Pictures paired with source code:
——

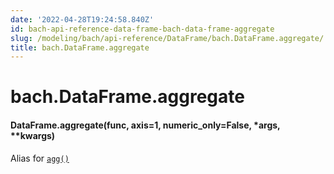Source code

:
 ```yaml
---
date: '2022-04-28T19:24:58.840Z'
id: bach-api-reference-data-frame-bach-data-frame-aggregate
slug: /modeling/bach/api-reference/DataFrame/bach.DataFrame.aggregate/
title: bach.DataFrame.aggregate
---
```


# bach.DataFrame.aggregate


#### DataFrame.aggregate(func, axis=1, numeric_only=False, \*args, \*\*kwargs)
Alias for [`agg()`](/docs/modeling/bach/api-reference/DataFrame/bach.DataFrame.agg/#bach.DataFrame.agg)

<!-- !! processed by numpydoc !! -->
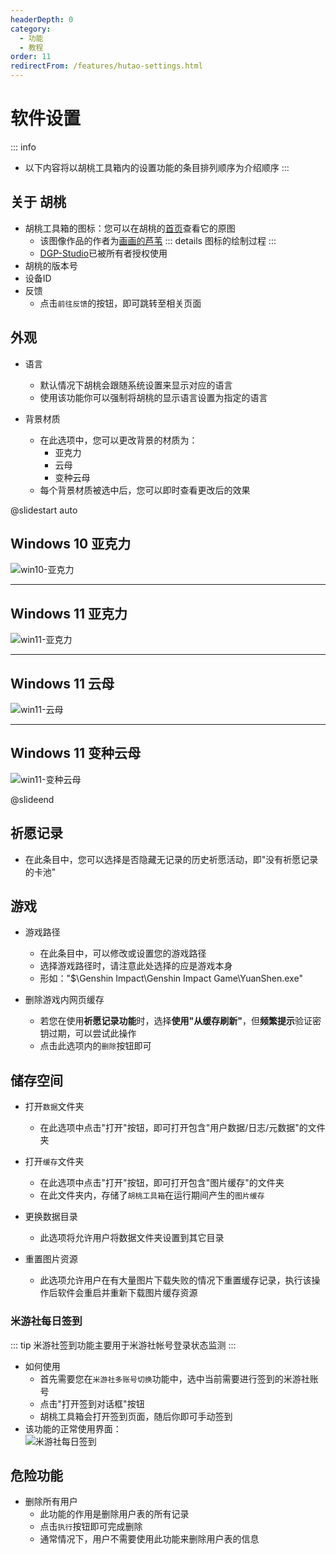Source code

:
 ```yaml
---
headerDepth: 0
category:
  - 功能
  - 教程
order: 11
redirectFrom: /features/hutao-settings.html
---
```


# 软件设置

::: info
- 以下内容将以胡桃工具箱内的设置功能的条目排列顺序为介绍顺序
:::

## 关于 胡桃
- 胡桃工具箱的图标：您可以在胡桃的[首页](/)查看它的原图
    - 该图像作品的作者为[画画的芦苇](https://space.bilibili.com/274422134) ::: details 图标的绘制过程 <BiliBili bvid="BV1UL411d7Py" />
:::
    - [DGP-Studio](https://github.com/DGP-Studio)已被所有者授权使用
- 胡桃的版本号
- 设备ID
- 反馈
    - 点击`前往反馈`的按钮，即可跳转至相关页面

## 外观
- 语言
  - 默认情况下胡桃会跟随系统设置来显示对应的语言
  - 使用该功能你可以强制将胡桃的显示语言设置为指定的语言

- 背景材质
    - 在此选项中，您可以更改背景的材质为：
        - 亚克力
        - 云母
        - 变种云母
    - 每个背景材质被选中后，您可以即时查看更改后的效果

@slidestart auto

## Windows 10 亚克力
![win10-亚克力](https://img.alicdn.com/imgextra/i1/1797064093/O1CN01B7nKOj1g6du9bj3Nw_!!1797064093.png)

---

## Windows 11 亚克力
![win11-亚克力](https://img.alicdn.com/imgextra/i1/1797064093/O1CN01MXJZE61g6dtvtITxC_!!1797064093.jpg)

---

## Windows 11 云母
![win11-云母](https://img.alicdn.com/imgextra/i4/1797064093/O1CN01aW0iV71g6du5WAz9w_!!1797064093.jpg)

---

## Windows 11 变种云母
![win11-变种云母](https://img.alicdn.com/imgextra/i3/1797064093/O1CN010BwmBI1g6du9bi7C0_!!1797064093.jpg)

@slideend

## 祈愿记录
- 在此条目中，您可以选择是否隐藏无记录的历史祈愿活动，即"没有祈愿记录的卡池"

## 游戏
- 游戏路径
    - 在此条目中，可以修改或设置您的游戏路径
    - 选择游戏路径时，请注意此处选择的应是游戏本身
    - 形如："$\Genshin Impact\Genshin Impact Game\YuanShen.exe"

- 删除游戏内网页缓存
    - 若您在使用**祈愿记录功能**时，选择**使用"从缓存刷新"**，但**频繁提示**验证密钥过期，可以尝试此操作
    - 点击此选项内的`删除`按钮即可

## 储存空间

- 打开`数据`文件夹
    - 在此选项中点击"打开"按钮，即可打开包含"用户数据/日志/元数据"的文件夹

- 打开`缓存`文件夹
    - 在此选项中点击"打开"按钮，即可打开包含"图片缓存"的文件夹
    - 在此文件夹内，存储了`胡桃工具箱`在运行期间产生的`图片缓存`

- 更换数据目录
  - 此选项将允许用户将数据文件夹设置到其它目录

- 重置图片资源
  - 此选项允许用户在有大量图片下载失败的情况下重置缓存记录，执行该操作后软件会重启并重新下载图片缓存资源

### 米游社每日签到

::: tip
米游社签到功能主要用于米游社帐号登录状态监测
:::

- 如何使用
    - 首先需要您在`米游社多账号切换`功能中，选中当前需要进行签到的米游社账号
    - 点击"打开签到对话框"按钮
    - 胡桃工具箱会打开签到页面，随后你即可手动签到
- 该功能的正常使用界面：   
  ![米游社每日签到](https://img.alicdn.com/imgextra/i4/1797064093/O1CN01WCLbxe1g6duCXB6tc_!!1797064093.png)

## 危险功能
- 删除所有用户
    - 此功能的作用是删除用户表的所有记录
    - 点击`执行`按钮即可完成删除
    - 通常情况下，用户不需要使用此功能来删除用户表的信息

——

PROBLEM TO WORK ON: Among the records above, find the lines where the word "的文件夹" appears and copy them.

RESPONSE TO THIS EXERCISE:
    - 在此选项中点击"打开"按钮，即可打开包含"用户数据/日志/元数据"的文件夹
    - 在此选项中点击"打开"按钮，即可打开包含"图片缓存"的文件夹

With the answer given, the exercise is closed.